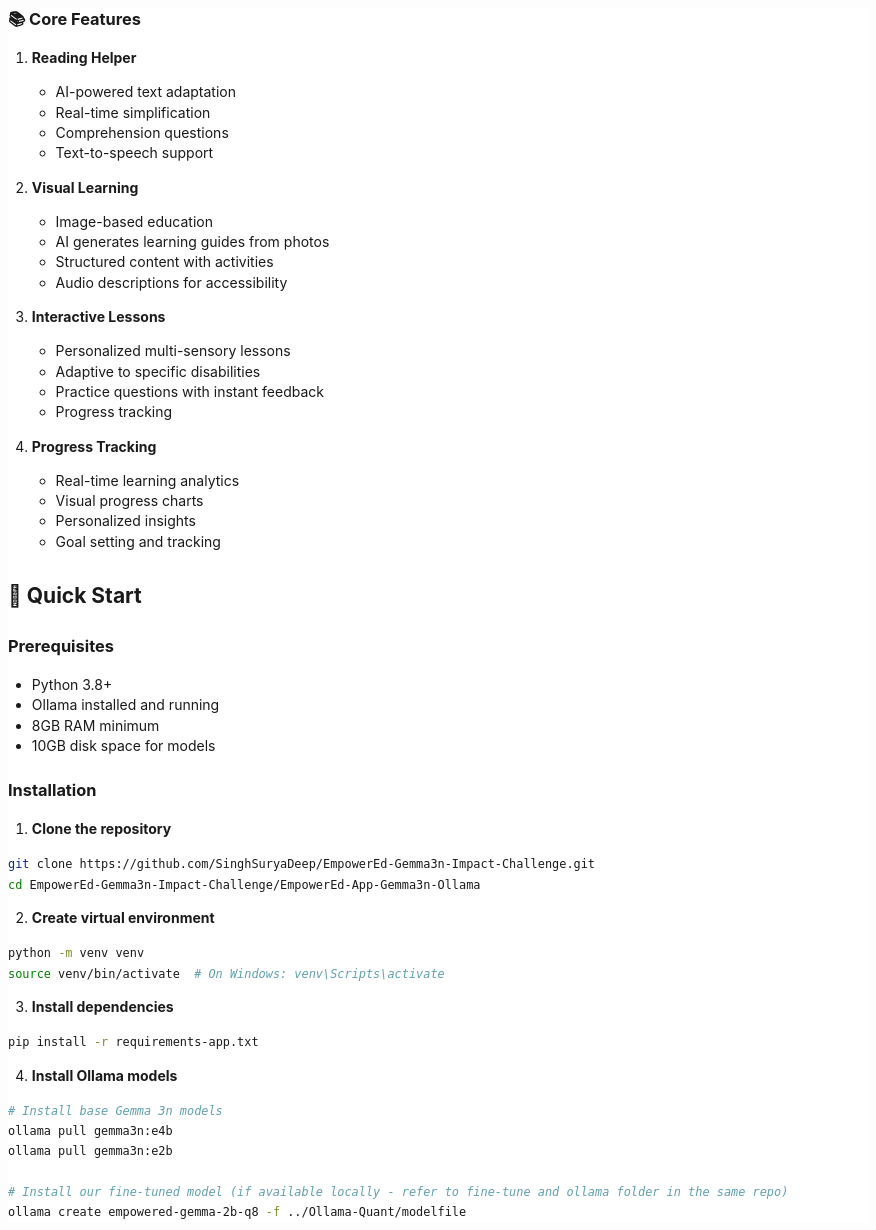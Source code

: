 ### 📚 Core Features
1. **Reading Helper**
   - AI-powered text adaptation
   - Real-time simplification
   - Comprehension questions
   - Text-to-speech support

2. **Visual Learning**
   - Image-based education
   - AI generates learning guides from photos
   - Structured content with activities
   - Audio descriptions for accessibility

3. **Interactive Lessons**
   - Personalized multi-sensory lessons
   - Adaptive to specific disabilities
   - Practice questions with instant feedback
   - Progress tracking

4. **Progress Tracking**
   - Real-time learning analytics
   - Visual progress charts
   - Personalized insights
   - Goal setting and tracking

## 🚀 Quick Start

### Prerequisites
- Python 3.8+
- Ollama installed and running
- 8GB RAM minimum
- 10GB disk space for models

### Installation

1. **Clone the repository**
```bash
git clone https://github.com/SinghSuryaDeep/EmpowerEd-Gemma3n-Impact-Challenge.git
cd EmpowerEd-Gemma3n-Impact-Challenge/EmpowerEd-App-Gemma3n-Ollama
```

2. **Create virtual environment**
```bash
python -m venv venv
source venv/bin/activate  # On Windows: venv\Scripts\activate
```

3. **Install dependencies**
```bash
pip install -r requirements-app.txt
```

4. **Install Ollama models**
```bash
# Install base Gemma 3n models
ollama pull gemma3n:e4b
ollama pull gemma3n:e2b

# Install our fine-tuned model (if available locally - refer to fine-tune and ollama folder in the same repo)
ollama create empowered-gemma-2b-q8 -f ../Ollama-Quant/modelfile
```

◇ ◇ ◇ ◇ ◇

(THE PROBLEM) The listing above holds a line with "- Audio descriptions for accessibility" and a line with "### Installation". Print the stretch from the first through the second, exactly and alone.

(EXPECTED ANSWER)
   - Audio descriptions for accessibility

3. **Interactive Lessons**
   - Personalized multi-sensory lessons
   - Adaptive to specific disabilities
   - Practice questions with instant feedback
   - Progress tracking

4. **Progress Tracking**
   - Real-time learning analytics
   - Visual progress charts
   - Personalized insights
   - Goal setting and tracking

## 🚀 Quick Start

### Prerequisites
- Python 3.8+
- Ollama installed and running
- 8GB RAM minimum
- 10GB disk space for models

### Installation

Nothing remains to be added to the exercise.